Deduction and question: which of the twain should we follow — the pathway of the cosmic intelligence bringing us health inner and outer, peace inner and outer, strength internal and external, and union inner and outer? Or the teaching of a tawdry and isolated self-interest which seeks its own to the prejudice of all?

Is it not high time that we gave the world a few of the simple inner teachings of the god-wisdom of the ancients? Will you show me one more sublime, more appealing to human intellect and to the dictates of human conscience, than that of altruism, which puts us in intimate union with the throbbing of the cosmic heart, and which idea, if we can pass it over into the minds of men, will more than justify all the work that the great masters of wisdom have been doing for mankind since time immemorial?
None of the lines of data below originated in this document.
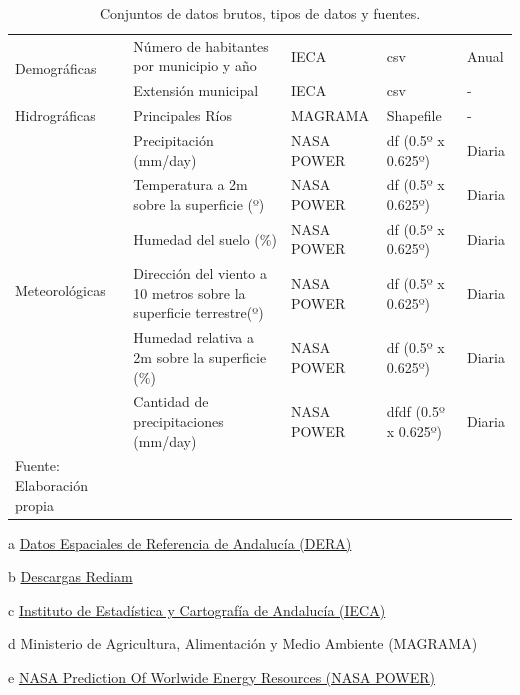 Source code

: \documentclass[12pt,a4paper,]{book}
\numberwithin{dummy}{section}
\theoremstyle{ocrenumbox}
\theoremstyle{blacknumex}
\theoremstyle{blacknumbox}
\theoremstyle{ocrenum}
\theoremstyle{ocrenum}
\begin{document}
\begin{table}
\begin{threeparttable}[]
{\begin{tabular}{lllll}
\multirow{2}{*}{Demográficas}   & Número de habitantes por municipio y año                       & IECA\tnote{c}       & csv                & Anual      \\
                                & Extensión municipal                                            & IECA\tnote{c}       & csv                & -      \\ \hline
Hidrográficas                   & Principales Ríos                                               & MAGRAMA\tnote{d}    & Shapefile          & -          \\ \hline
\multirow{6}{*}{Meteorológicas} & Precipitación (mm/day)                                         & NASA POWER\tnote{e} & df (0.5º x 0.625º) & Diaria     \\
                                & Temperatura a 2m sobre la superficie (º)                       & NASA POWER & df (0.5º x 0.625º) & Diaria     \\
                                & Humedad del suelo (\%)                                         & NASA POWER & df (0.5º x 0.625º) & Diaria     \\
                                & Dirección del viento a 10 metros sobre la superficie terrestre(º) & NASA POWER & df (0.5º x 0.625º) & Diaria     \\
                                & Humedad relativa a 2m sobre la superficie (\%)                 & NASA POWER & df (0.5º x 0.625º) & Diaria     \\
                                & Cantidad de precipitaciones (mm/day)                           & NASA POWER & dfdf (0.5º x 0.625º) & Diaria     \\ \hline
\footnotesize Fuente: Elaboración propia
\end{tabular}}
\begin{tablenotes}
\raggedright
\item[a] {\footnotesize \href{https://www.juntadeandalucia.es/institutodeestadisticaycartografia/dega/datos-espaciales-de-referencia-de-andalucia-dera/descarga-de-informacion}{Datos Espaciales de Referencia de Andalucía (DERA)}}
\item[b] {\footnotesize \href{https://portalrediam.cica.es/descargas?path=%2F}{Descargas Rediam}}%
\item[c] {\footnotesize \href{https://www.juntadeandalucia.es/institutodeestadisticaycartografia/dega/}{Instituto de Estadística y Cartografía de Andalucía (IECA)}}
\item[d] {\footnotesize Ministerio de Agricultura, Alimentación y Medio Ambiente (MAGRAMA)}
\item[e] {\footnotesize \href{https://power.larc.nasa.gov/#resources}{NASA Prediction Of Worlwide Energy Resources (NASA POWER)}}
\end{tablenotes}
\caption{Conjuntos de datos brutos, tipos de datos y fuentes.}
\label{tab:fuentes}
\end{threeparttable}
\end{table}
\end{document}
Ethics above all!


Carving Your Destiny

You have infinity before you, eternity. Face it. Thus teaches the god-wisdom: a doctrine of hope, rich with the promise of the future. No man need ever say it is too late — those terrible words, too late. No man need ever say that. Every instant of time is a new choice. As in the past he has made himself what now he is, so in the future he can carve his destiny and make himself to be precisely in accordance with the vision that he has of himself to become in the future. What a grand doctrine! Man is but a reproduction, a cyclical evolutionary reproduction of himself out of the past, in the present, marching into the future. There is your destiny.